◆ **INSTRUCTIONS FOR THE TASK**:
The expected response is an exact repetition of every record, with images excluded.

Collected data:
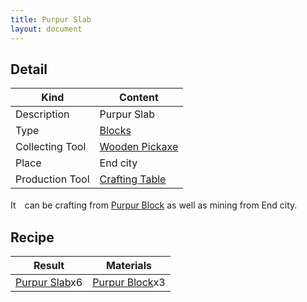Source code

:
 ```yaml
---
title: Purpur Slab
layout: document
---
```

## Detail

|Kind|Content|
|---|---|
|Description|Purpur Slab|
|Type|[Blocks](Blocks)|
|Collecting Tool|[Wooden Pickaxe](Wooden_Pickaxe)|
|Place|End city|
|Production Tool|[Crafting Table](Crafting_Table)|

It　can be crafting from [Purpur Block](Purpur_Block) as well as mining from End city.

## Recipe

|Result|Materials|
|---|---|
|[Purpur Slab](Purpur_Slab)x6|[Purpur Block](Purpur_Block)x3|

◆ **SOLUTION**:
Source code

:
 ```yaml
---
title: Purpur Slab
layout: document
---
```

## Detail

|Kind|Content|
|---|---|
|Description|Purpur Slab|
|Type|[Blocks](Blocks)|
|Collecting Tool|[Wooden Pickaxe](Wooden_Pickaxe)|
|Place|End city|
|Production Tool|[Crafting Table](Crafting_Table)|

It　can be crafting from [Purpur Block](Purpur_Block) as well as mining from End city.

## Recipe

|Result|Materials|
|---|---|
|[Purpur Slab](Purpur_Slab)x6|[Purpur Block](Purpur_Block)x3|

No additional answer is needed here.